#### WHAT YOU SHOULD DO
Identify every line in the records below that contains the word "series", and reproduce each one.

#### Stored data entries
_ _ _ _ _ _ _
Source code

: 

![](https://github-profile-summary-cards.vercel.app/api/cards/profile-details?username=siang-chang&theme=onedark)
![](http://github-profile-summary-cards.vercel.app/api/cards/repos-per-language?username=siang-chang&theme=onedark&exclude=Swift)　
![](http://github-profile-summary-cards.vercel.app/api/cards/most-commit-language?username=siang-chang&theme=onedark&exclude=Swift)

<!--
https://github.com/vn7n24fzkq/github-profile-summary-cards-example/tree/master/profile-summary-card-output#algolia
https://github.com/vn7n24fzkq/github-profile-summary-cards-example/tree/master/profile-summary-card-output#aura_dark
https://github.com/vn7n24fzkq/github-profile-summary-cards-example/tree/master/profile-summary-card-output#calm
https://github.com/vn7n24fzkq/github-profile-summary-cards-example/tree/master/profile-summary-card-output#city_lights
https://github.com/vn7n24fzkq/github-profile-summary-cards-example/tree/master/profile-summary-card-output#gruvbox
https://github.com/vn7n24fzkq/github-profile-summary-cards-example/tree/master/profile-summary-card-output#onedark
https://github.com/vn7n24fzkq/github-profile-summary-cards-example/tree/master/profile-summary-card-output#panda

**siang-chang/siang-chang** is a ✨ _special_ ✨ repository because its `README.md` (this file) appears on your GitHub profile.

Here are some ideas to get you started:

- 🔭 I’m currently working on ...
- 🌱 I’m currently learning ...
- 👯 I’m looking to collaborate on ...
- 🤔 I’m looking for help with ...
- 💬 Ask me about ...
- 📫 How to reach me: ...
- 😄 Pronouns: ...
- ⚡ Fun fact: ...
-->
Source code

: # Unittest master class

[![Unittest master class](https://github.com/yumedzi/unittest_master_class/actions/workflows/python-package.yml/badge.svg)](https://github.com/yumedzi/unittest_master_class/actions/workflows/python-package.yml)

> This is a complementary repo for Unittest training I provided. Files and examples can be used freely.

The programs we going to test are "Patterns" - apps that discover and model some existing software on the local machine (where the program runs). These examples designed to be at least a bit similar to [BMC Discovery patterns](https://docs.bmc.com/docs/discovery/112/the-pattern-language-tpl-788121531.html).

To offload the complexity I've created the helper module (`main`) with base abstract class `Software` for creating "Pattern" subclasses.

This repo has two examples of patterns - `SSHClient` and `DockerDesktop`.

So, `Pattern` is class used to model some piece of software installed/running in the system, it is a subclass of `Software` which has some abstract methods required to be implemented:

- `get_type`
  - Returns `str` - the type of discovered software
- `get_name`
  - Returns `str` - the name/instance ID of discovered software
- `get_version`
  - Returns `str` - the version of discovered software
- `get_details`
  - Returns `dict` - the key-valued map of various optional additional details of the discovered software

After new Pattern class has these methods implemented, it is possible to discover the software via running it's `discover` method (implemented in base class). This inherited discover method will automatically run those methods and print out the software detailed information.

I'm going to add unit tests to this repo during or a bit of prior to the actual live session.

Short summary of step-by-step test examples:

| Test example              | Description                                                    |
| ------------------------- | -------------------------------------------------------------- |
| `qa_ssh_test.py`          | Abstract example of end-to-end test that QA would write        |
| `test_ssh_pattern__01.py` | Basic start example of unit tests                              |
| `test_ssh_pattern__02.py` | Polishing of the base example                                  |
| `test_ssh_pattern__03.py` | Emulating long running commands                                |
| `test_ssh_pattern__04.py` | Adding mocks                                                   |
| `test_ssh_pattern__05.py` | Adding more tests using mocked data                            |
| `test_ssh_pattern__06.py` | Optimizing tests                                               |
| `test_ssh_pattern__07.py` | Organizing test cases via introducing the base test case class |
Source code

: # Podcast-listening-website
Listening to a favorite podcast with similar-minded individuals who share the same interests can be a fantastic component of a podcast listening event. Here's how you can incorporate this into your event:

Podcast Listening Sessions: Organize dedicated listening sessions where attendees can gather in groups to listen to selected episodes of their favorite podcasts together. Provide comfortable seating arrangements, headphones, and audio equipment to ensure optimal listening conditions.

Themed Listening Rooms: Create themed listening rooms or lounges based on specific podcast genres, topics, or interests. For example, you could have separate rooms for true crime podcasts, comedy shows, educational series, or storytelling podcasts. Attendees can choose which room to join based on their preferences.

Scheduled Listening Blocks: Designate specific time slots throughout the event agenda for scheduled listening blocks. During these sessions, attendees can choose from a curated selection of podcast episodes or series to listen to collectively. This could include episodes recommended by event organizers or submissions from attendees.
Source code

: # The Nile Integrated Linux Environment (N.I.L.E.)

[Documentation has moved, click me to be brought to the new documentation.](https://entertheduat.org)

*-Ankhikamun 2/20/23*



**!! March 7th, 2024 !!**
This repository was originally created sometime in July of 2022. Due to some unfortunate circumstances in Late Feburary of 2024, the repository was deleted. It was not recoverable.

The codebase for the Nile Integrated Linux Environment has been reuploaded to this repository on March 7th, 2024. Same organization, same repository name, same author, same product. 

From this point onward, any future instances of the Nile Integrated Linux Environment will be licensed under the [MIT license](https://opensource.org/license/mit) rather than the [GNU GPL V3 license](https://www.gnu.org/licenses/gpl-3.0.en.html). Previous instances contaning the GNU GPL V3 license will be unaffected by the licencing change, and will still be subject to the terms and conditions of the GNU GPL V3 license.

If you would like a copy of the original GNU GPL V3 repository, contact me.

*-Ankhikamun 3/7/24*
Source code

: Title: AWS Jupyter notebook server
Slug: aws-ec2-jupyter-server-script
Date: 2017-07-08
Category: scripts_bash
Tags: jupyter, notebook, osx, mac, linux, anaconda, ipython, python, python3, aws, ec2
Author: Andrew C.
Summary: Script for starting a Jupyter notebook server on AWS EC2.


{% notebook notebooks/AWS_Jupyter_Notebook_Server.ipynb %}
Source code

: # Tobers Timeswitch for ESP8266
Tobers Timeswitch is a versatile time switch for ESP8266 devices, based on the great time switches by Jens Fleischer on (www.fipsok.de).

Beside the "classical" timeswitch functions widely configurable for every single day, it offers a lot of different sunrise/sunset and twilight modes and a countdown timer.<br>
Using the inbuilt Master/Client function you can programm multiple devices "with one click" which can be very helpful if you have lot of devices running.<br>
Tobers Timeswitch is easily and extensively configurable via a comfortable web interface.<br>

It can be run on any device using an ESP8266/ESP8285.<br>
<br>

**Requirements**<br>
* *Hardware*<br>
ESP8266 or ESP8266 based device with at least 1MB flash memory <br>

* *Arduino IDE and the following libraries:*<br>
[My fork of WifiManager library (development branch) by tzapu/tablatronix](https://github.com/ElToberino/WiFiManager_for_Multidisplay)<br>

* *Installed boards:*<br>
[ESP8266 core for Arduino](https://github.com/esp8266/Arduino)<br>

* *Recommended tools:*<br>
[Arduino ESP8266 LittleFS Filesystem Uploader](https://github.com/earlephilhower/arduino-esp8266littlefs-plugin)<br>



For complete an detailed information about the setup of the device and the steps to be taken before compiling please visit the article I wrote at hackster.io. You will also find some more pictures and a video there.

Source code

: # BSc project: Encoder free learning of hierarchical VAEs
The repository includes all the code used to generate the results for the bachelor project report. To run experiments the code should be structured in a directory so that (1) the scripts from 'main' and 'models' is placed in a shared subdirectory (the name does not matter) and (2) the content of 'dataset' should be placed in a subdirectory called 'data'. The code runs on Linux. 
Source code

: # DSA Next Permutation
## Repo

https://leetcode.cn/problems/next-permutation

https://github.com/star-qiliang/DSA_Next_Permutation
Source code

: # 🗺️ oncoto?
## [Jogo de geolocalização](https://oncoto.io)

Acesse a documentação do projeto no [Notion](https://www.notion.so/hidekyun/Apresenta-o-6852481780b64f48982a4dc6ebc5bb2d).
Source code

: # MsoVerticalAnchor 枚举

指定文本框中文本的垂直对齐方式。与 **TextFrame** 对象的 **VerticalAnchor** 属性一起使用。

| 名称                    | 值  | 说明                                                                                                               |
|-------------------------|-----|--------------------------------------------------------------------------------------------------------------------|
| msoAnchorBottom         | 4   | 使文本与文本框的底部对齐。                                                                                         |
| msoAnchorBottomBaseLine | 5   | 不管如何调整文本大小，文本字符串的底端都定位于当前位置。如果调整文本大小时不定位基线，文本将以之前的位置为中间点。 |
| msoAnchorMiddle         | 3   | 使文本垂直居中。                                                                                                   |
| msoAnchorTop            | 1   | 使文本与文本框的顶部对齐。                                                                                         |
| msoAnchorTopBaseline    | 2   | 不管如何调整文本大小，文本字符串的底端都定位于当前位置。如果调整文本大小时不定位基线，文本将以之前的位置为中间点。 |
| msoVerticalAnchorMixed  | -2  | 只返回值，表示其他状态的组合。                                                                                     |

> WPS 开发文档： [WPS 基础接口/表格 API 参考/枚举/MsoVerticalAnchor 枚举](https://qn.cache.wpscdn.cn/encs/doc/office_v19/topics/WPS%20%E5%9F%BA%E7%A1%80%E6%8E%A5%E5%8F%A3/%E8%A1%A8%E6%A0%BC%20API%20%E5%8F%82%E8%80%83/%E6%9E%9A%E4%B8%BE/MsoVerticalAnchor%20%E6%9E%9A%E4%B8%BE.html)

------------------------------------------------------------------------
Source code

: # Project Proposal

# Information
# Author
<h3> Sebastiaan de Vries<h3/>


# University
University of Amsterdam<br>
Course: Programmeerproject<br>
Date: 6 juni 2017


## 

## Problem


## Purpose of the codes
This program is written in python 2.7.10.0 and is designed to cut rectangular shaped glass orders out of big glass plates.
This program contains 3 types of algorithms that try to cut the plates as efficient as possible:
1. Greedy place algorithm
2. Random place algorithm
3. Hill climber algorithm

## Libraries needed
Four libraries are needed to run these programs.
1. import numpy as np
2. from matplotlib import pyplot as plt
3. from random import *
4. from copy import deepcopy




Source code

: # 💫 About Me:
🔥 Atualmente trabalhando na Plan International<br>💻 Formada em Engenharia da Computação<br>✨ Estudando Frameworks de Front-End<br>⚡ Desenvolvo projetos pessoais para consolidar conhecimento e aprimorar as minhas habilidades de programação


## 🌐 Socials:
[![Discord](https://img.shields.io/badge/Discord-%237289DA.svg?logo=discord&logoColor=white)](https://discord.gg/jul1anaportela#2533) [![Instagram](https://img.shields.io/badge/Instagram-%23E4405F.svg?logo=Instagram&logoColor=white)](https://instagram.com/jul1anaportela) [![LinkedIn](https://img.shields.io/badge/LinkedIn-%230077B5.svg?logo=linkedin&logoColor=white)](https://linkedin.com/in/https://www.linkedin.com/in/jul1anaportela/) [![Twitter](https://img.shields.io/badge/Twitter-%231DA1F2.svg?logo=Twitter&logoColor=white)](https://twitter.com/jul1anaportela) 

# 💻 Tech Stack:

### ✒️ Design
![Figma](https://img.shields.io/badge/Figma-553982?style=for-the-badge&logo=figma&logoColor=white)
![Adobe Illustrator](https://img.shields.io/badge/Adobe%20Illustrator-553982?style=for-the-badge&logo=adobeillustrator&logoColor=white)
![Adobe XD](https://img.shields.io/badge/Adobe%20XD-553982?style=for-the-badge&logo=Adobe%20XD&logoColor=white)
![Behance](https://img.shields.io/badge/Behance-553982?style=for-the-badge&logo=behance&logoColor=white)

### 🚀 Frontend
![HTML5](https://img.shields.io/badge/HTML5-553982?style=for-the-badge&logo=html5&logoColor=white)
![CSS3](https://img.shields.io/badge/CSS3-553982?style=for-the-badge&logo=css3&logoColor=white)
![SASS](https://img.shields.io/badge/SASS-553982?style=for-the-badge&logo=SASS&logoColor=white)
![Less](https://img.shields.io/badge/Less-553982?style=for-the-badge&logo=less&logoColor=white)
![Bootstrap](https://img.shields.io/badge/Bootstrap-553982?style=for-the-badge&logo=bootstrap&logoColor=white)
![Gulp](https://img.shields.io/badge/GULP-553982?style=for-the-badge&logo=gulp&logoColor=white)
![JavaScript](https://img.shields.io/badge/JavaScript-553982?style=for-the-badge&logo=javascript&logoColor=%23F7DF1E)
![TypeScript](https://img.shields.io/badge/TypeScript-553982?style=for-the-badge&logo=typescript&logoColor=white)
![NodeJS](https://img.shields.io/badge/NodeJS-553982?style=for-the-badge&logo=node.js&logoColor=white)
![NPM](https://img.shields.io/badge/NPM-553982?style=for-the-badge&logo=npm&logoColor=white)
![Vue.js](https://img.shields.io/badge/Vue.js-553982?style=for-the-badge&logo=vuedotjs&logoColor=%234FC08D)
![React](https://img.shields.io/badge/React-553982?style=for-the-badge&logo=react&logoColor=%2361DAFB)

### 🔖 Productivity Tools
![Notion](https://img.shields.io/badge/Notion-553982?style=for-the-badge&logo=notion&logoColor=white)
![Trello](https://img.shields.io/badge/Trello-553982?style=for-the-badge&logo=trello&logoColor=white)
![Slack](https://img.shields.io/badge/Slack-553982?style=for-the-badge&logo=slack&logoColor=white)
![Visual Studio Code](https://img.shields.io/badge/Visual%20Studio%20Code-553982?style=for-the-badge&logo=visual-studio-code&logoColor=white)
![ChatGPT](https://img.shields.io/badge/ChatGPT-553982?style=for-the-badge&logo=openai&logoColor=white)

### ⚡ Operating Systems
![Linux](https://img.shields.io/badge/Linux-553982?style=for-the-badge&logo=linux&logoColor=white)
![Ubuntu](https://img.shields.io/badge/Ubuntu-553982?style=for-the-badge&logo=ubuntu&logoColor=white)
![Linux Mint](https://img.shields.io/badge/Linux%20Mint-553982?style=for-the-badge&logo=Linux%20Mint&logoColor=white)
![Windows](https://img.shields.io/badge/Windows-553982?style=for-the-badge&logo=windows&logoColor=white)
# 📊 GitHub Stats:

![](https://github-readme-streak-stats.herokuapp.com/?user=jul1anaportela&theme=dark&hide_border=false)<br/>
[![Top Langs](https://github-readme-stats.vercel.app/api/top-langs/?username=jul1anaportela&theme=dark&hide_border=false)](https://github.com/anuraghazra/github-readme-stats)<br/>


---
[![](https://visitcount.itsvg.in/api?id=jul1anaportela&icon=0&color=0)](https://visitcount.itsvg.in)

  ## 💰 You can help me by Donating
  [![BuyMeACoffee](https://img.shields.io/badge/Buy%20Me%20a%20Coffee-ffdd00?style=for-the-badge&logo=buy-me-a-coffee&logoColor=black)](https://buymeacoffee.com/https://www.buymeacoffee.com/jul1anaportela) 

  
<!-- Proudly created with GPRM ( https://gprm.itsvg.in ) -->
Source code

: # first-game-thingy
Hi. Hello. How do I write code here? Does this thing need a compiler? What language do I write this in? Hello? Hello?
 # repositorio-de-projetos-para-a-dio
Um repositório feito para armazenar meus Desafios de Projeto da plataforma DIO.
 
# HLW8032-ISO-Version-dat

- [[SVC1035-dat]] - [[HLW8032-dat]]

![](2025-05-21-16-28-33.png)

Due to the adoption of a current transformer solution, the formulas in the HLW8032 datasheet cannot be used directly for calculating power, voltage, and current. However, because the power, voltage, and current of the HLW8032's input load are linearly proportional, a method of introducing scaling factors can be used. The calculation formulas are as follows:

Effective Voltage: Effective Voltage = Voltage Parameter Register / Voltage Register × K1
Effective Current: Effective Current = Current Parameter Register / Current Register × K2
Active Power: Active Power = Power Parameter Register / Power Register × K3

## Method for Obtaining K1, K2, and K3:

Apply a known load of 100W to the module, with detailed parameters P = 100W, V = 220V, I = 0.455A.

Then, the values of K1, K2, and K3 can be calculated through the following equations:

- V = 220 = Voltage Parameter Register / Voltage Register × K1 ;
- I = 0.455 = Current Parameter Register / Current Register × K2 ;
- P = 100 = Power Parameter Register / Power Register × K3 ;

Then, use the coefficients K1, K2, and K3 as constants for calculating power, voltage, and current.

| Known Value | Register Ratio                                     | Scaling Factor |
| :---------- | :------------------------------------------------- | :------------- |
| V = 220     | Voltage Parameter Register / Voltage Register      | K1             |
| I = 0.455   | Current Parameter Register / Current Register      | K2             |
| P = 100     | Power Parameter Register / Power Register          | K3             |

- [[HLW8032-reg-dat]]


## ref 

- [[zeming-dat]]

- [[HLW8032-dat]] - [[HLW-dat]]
_ _ _ _ _ _ _
#### RESULT OF THIS EXERCISE
Themed Listening Rooms: Create themed listening rooms or lounges based on specific podcast genres, topics, or interests. For example, you could have separate rooms for true crime podcasts, comedy shows, educational series, or storytelling podcasts. Attendees can choose which room to join based on their preferences.
Scheduled Listening Blocks: Designate specific time slots throughout the event agenda for scheduled listening blocks. During these sessions, attendees can choose from a curated selection of podcast episodes or series to listen to collectively. This could include episodes recommended by event organizers or submissions from attendees.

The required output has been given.